Everybody knows how punching and kicking work, but do you know what Frame Advantage is? How about how to perform a Frame Trap? If you get knocked down, do you know which defensive “Getup” moves to use to counter your opponent’s likely follow-up attack? Work your way through Mortal Kombat 11’s exhaustive tutorials and you’ll know all that and more.
I’ve been playing fighting games since there have been fighting games, but never so intensely that I’ve worried about things like how many fractions of a second it takes for my moves to start, deal damage, and recover. These are the sorts of things I imagine professional-level fighting game players worry about on a regular basis. I play against the computer, which is not exactly a challenging opponent. As long as I can string together some basic combos and block half the time, I’m good.
I might be a little better now that I’ve worked my way through Mortal Kombat 11’s vigorous tutorial gauntlet. It starts off simple enough. Movement and attacking. Blocking and throwing. Special moves. Basic combos. These are all things I know, but completing tutorial lessons rewards coins used to unlock treasure chests containing skins, fatalities, and other goodies in the game’s Krypt mode, so I continue.
Next we have advanced offense and defense. Canceling special moves, jump-in attacks, reversals, and more blocking techniques help round a player out. If you’re playing against the computer, these advanced techniques will come in handy. If you’re playing against a human opponent worth their salt, they are doubtlessly using them against you.
Then comes the Frame Data section. This is where it gets really deep, at least from my limited perspective. Here we learn about how moves literally tick. Each move has a beginning, middle and end. The beginning, known as its start-up, is how long an attack takes to execute. The middle is when the move is active and doing damage. The end is recovery, how many frames until the player is free to move again once an attack lands.
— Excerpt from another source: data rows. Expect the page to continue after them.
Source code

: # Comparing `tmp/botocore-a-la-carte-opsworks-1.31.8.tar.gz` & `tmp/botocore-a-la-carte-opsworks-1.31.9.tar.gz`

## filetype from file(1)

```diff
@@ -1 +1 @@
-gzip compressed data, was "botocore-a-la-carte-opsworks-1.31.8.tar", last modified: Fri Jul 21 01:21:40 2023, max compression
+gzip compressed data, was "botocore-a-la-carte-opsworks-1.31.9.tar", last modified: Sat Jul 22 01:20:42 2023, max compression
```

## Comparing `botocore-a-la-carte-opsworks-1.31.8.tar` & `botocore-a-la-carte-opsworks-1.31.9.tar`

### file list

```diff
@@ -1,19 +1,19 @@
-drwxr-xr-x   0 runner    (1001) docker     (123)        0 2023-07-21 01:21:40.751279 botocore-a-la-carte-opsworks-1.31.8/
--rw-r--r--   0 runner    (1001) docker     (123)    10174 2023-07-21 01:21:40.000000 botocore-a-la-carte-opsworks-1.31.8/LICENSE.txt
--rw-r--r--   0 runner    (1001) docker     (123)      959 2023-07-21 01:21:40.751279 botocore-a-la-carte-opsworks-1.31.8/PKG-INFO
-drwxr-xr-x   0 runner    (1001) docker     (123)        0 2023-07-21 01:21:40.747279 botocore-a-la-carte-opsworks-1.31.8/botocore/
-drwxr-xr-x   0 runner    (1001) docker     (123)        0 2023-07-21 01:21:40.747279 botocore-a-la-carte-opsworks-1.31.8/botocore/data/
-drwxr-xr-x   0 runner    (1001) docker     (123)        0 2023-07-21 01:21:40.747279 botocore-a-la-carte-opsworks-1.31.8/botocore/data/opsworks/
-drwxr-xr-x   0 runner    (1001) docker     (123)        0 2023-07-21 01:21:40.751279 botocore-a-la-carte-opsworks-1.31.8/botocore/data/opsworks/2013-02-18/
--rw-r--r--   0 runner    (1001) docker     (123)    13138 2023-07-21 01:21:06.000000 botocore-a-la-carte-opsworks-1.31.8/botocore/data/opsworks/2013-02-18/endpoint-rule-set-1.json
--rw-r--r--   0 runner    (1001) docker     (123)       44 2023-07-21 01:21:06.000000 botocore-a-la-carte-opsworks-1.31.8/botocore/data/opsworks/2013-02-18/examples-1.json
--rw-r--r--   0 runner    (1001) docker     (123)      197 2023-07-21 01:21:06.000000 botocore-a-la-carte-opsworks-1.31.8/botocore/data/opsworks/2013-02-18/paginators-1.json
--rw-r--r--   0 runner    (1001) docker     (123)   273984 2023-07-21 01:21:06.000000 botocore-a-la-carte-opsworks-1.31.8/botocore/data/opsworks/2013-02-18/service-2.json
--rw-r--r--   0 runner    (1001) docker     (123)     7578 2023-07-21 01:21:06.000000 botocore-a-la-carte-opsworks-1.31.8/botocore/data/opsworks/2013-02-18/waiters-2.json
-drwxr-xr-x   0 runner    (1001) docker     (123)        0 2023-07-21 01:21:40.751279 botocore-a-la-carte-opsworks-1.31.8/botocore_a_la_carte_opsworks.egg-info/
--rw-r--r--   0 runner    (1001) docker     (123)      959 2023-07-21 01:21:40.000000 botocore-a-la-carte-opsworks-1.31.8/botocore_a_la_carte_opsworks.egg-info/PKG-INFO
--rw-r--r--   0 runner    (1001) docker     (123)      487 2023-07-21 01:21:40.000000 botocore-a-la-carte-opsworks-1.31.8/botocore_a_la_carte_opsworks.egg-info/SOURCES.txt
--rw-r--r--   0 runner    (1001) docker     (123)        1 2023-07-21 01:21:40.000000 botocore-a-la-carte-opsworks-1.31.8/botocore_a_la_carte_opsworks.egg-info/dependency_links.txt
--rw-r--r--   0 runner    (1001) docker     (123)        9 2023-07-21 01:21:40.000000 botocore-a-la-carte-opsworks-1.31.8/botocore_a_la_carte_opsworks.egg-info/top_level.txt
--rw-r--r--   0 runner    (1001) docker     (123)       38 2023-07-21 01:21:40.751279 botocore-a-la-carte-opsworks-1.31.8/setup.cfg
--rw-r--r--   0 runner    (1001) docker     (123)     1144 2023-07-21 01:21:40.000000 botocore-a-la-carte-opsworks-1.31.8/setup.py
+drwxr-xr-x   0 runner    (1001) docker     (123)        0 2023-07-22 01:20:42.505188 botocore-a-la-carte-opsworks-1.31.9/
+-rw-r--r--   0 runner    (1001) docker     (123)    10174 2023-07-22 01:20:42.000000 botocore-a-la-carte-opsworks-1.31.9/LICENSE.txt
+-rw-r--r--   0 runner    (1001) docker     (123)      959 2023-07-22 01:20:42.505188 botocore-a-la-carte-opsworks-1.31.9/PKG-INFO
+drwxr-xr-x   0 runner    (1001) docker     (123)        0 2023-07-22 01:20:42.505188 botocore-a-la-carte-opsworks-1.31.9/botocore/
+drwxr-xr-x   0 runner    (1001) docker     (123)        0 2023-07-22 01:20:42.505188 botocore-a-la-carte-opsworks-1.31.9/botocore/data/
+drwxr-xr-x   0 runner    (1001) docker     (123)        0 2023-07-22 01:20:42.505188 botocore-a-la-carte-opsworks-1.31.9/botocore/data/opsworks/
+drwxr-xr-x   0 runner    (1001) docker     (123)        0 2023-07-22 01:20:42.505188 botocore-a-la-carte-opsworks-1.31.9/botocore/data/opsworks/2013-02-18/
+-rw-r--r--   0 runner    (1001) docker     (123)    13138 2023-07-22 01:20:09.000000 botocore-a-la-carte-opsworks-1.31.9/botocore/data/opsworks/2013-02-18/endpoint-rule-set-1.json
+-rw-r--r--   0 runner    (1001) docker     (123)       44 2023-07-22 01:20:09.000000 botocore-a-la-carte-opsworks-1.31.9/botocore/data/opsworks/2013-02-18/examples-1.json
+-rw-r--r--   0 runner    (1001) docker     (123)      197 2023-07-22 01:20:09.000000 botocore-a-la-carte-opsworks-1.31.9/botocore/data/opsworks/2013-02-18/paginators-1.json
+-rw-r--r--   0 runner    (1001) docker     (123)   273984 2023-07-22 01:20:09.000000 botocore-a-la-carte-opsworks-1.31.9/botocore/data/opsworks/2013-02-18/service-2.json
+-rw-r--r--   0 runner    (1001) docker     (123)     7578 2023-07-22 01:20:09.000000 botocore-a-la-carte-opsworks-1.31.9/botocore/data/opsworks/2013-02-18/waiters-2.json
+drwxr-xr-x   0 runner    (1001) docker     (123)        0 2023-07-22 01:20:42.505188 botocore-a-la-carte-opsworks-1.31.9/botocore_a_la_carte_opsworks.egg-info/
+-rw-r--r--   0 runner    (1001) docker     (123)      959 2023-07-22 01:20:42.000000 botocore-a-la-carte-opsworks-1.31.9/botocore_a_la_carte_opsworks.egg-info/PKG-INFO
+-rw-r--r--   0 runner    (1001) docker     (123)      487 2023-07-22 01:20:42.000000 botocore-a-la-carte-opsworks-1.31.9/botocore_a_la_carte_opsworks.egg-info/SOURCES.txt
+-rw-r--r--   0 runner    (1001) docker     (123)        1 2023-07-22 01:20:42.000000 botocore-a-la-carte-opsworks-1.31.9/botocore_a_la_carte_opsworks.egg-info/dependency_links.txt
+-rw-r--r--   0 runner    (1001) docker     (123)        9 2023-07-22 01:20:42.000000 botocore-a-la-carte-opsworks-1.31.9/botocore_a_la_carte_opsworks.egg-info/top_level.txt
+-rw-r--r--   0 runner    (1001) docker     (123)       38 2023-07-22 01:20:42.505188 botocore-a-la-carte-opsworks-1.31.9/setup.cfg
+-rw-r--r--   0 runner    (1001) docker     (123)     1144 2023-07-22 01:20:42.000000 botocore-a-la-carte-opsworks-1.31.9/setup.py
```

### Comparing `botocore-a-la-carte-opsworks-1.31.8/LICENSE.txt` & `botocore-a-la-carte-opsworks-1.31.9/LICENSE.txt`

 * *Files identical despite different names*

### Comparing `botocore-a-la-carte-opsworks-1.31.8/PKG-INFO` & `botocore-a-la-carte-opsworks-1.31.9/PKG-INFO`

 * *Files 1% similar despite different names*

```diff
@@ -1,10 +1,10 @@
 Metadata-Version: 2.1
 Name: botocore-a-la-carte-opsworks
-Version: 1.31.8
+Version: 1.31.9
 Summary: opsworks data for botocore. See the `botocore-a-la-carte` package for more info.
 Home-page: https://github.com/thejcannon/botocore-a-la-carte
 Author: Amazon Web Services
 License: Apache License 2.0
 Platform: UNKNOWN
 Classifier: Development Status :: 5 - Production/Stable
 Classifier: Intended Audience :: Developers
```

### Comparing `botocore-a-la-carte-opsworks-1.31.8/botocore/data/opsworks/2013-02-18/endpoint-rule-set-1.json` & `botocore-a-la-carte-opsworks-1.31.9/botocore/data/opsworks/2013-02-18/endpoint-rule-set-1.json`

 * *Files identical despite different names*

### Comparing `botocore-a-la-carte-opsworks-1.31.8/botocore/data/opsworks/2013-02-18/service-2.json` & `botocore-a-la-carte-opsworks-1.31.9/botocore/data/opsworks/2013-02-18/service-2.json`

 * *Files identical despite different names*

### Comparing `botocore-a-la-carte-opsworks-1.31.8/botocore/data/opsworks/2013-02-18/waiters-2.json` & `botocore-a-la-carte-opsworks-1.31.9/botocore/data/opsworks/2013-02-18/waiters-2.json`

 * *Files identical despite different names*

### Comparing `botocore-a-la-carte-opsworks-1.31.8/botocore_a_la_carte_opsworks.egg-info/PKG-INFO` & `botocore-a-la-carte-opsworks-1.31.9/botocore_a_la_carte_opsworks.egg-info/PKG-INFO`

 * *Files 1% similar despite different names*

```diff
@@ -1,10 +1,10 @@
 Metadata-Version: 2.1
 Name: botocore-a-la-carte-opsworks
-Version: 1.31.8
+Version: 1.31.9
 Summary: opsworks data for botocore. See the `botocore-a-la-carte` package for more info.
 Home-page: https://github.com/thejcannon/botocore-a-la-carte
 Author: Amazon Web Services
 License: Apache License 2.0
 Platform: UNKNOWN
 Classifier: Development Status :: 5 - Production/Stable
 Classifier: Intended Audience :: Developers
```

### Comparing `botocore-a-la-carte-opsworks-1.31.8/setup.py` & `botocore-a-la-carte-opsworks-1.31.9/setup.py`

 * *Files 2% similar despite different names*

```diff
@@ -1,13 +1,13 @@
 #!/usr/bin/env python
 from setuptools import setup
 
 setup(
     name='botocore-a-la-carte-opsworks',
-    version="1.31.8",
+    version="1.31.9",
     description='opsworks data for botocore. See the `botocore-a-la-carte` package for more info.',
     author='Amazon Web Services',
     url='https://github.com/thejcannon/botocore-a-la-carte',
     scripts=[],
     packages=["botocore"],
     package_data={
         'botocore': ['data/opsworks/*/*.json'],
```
The tutorial lays all of this information out in a way that makes complete sense. Now I understand that an attack with a shorter start-up has an advantage over an attack with a longer one. From there I learned about hit advantage, which is how many frames an attacker can land faster than a defender upon execution of a move. Or attacks that are unsafe on block, which is when the defender will recover before the attacker should a move be blocked, giving them a chance to attack back. Now all the data that appears in the game’s pause-menu move list makes sense.
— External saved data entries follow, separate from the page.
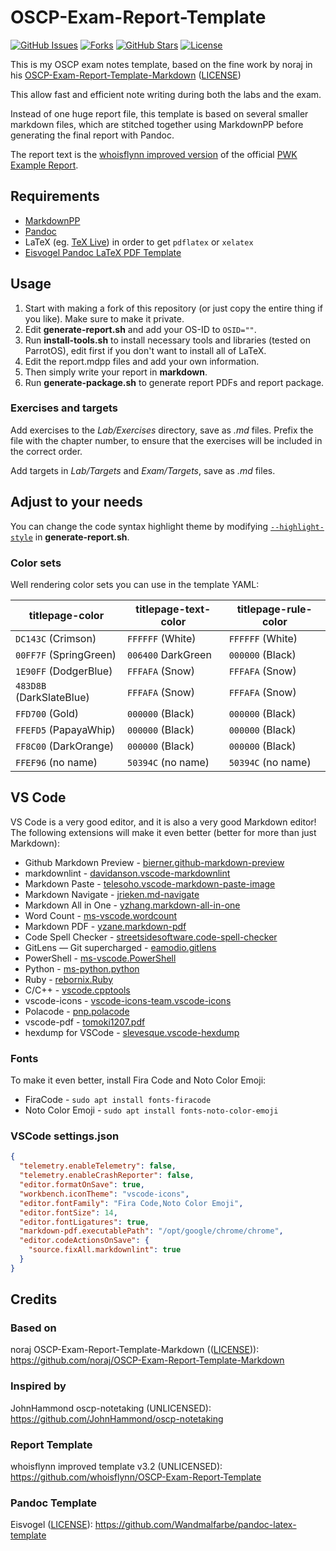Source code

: # OSCP-Exam-Report-Template

[![GitHub Issues](https://img.shields.io/github/issues/thomfre/OSCP-Exam-Report-Template)](https://github.com/thomfre/OSCP-Exam-Report-Template/issues)
[![Forks](https://img.shields.io/github/forks/thomfre/OSCP-Exam-Report-Template)](https://github.com/thomfre/OSCP-Exam-Report-Template/network/members)
[![GitHub Stars](https://img.shields.io/github/stars/thomfre/OSCP-Exam-Report-Template)](https://github.com/thomfre/OSCP-Exam-Report-Template/stargazers)
[![License](http://img.shields.io/github/license/thomfre/OSCP-Exam-Report-Template)](https://github.com/thomfre/OSCP-Exam-Report-Template/blob/master/LICENSE)

This is my OSCP exam notes template, based on the fine work by noraj in his [OSCP-Exam-Report-Template-Markdown](https://github.com/noraj/OSCP-Exam-Report-Template-Markdown) ([LICENSE](https://github.com/noraj/OSCP-Exam-Report-Template-Markdown/blob/master/LICENSE))

This allow fast and efficient note writing during both the labs and the exam.

Instead of one huge report file, this template is based on several smaller markdown files, which are stitched together using MarkdownPP before generating the final report with Pandoc.

The report text is the [whoisflynn improved version](https://github.com/whoisflynn/OSCP-Exam-Report-Template) of the official [PWK Example Report](https://www.offensive-security.com/pwk-online/PWK-Example-Report-v1.pdf).

## Requirements

- [MarkdownPP](https://github.com/jreese/markdown-pp)
- [Pandoc](https://pandoc.org/installing.html)
- LaTeX (eg. [TeX Live](http://www.tug.org/texlive/)) in order to get `pdflatex` or `xelatex`
- [Eisvogel Pandoc LaTeX PDF Template](https://github.com/Wandmalfarbe/pandoc-latex-template#installation)

## Usage

1. Start with making a fork of this repository (or just copy the entire thing if you like). Make sure to make it private.
2. Edit **generate-report.sh** and add your OS-ID to `OSID=""`.
3. Run **install-tools.sh** to install necessary tools and libraries (tested on ParrotOS), edit first if you don't want to install all of LaTeX.
4. Edit the report.mdpp files and add your own information.
5. Then simply write your report in **markdown**.
6. Run **generate-package.sh** to generate report PDFs and report package.

### Exercises and targets

Add exercises to the _Lab/Exercises_ directory, save as _.md_ files. Prefix the file with the chapter number, to ensure that the exercises will be included in the correct order.

Add targets in _Lab/Targets_ and _Exam/Targets_, save as _.md_ files.

## Adjust to your needs

You can change the code syntax highlight theme by modifying [`--highlight-style`](https://pandoc.org/MANUAL.html#option--highlight-style) in **generate-report.sh**.

### Color sets

Well rendering color sets you can use in the template YAML:

| titlepage-color          | titlepage-text-color | titlepage-rule-color |
| ------------------------ | -------------------- | -------------------- |
| `DC143C` (Crimson)       | `FFFFFF` (White)     | `FFFFFF` (White)     |
| `00FF7F` (SpringGreen)   | `006400` DarkGreen   | `000000` (Black)     |
| `1E90FF` (DodgerBlue)    | `FFFAFA` (Snow)      | `FFFAFA` (Snow)      |
| `483D8B` (DarkSlateBlue) | `FFFAFA` (Snow)      | `FFFAFA` (Snow)      |
| `FFD700` (Gold)          | `000000` (Black)     | `000000` (Black)     |
| `FFEFD5` (PapayaWhip)    | `000000` (Black)     | `000000` (Black)     |
| `FF8C00` (DarkOrange)    | `000000` (Black)     | `000000` (Black)     |
| `FFEF96` (no name)       | `50394C` (no name)   | `50394C` (no name)   |

## VS Code

VS Code is a very good editor, and it is also a very good Markdown editor! The following extensions will make it even better (better for more than just Markdown):

- Github Markdown Preview - [bierner.github-markdown-preview](https://marketplace.visualstudio.com/items?itemName=bierner.github-markdown-preview)
- markdownlint - [davidanson.vscode-markdownlint](https://marketplace.visualstudio.com/items?itemName=DavidAnson.vscode-markdownlint)
- Markdown Paste - [telesoho.vscode-markdown-paste-image](https://marketplace.visualstudio.com/items?itemName=telesoho.vscode-markdown-paste-image)
- Markdown Navigate - [jrieken.md-navigate](https://marketplace.visualstudio.com/items?itemName=jrieken.md-navigate)
- Markdown All in One - [yzhang.markdown-all-in-one](https://marketplace.visualstudio.com/items?itemName=yzhang.markdown-all-in-one)
- Word Count - [ms-vscode.wordcount](https://marketplace.visualstudio.com/items?itemName=ms-vscode.wordcount)
- Markdown PDF - [yzane.markdown-pdf](https://marketplace.visualstudio.com/items?itemName=yzane.markdown-pdf)
- Code Spell Checker - [streetsidesoftware.code-spell-checker](https://marketplace.visualstudio.com/items?itemName=streetsidesoftware.code-spell-checker)
- GitLens — Git supercharged - [eamodio.gitlens](https://marketplace.visualstudio.com/items?itemName=eamodio.gitlens)
- PowerShell - [ms-vscode.PowerShell](https://marketplace.visualstudio.com/items?itemName=ms-vscode.PowerShell)
- Python - [ms-python.python](https://marketplace.visualstudio.com/items?itemName=ms-python.python)
- Ruby - [rebornix.Ruby](https://marketplace.visualstudio.com/items?itemName=rebornix.Ruby)
- C/C++ - [vscode.cpptools](https://marketplace.visualstudio.com/items?itemName=ms-vscode.cpptools)
- vscode-icons - [vscode-icons-team.vscode-icons](https://marketplace.visualstudio.com/items?itemName=vscode-icons-team.vscode-icons)
- Polacode - [pnp.polacode](https://marketplace.visualstudio.com/items?itemName=pnp.polacode)
- vscode-pdf - [tomoki1207.pdf](https://marketplace.visualstudio.com/items?itemName=tomoki1207.pdf)
- hexdump for VSCode - [slevesque.vscode-hexdump](https://marketplace.visualstudio.com/items?itemName=slevesque.vscode-hexdump)

### Fonts

To make it even better, install Fira Code and Noto Color Emoji:

- FiraCode - `sudo apt install fonts-firacode`
- Noto Color Emoji - `sudo apt install fonts-noto-color-emoji`

### VSCode settings.json

```json
{
  "telemetry.enableTelemetry": false,
  "telemetry.enableCrashReporter": false,
  "editor.formatOnSave": true,
  "workbench.iconTheme": "vscode-icons",
  "editor.fontFamily": "Fira Code,Noto Color Emoji",
  "editor.fontSize": 14,
  "editor.fontLigatures": true,
  "markdown-pdf.executablePath": "/opt/google/chrome/chrome",
  "editor.codeActionsOnSave": {
    "source.fixAll.markdownlint": true
  }
}
```

## Credits

### Based on  

noraj OSCP-Exam-Report-Template-Markdown (([LICENSE](https://github.com/noraj/OSCP-Exam-Report-Template-Markdown/blob/master/LICENSE))): <https://github.com/noraj/OSCP-Exam-Report-Template-Markdown>

### Inspired by

JohnHammond oscp-notetaking (UNLICENSED): <https://github.com/JohnHammond/oscp-notetaking>

### Report Template

whoisflynn improved template v3.2 (UNLICENSED): <https://github.com/whoisflynn/OSCP-Exam-Report-Template>

### Pandoc Template

Eisvogel ([LICENSE](https://github.com/Wandmalfarbe/pandoc-latex-template/blob/master/LICENSE)): <https://github.com/Wandmalfarbe/pandoc-latex-template>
Knowledge of Frame Data leads to the final tier of tutorials. These teach players to build effective combos, utilize advantages when they appear, and apply pressure with blocks and attacks to take control of a match. We also learn about zoning, which is knowing where a specific character’s positional advantages lie and techniques for keeping an opponent at the proper distance.
All of this imparted knowledge culminates in the character-specific tutorials. Players can take each kombatant out for a spin, learning not only their signature moves, but how those moves work and what advantages they give. Check out Sub-Zero’s tutorial below to see what I mean.
Mortal Kombat 11’s tutorials have taught me so much. A lot of it is stuff I should have learned sooner, as a fighting game fan, but the information has never been presented so compellingly. Now I have a stronger working knowledge of how the game works, plus a shit-ton of coins to spend in the Krypt. Go me.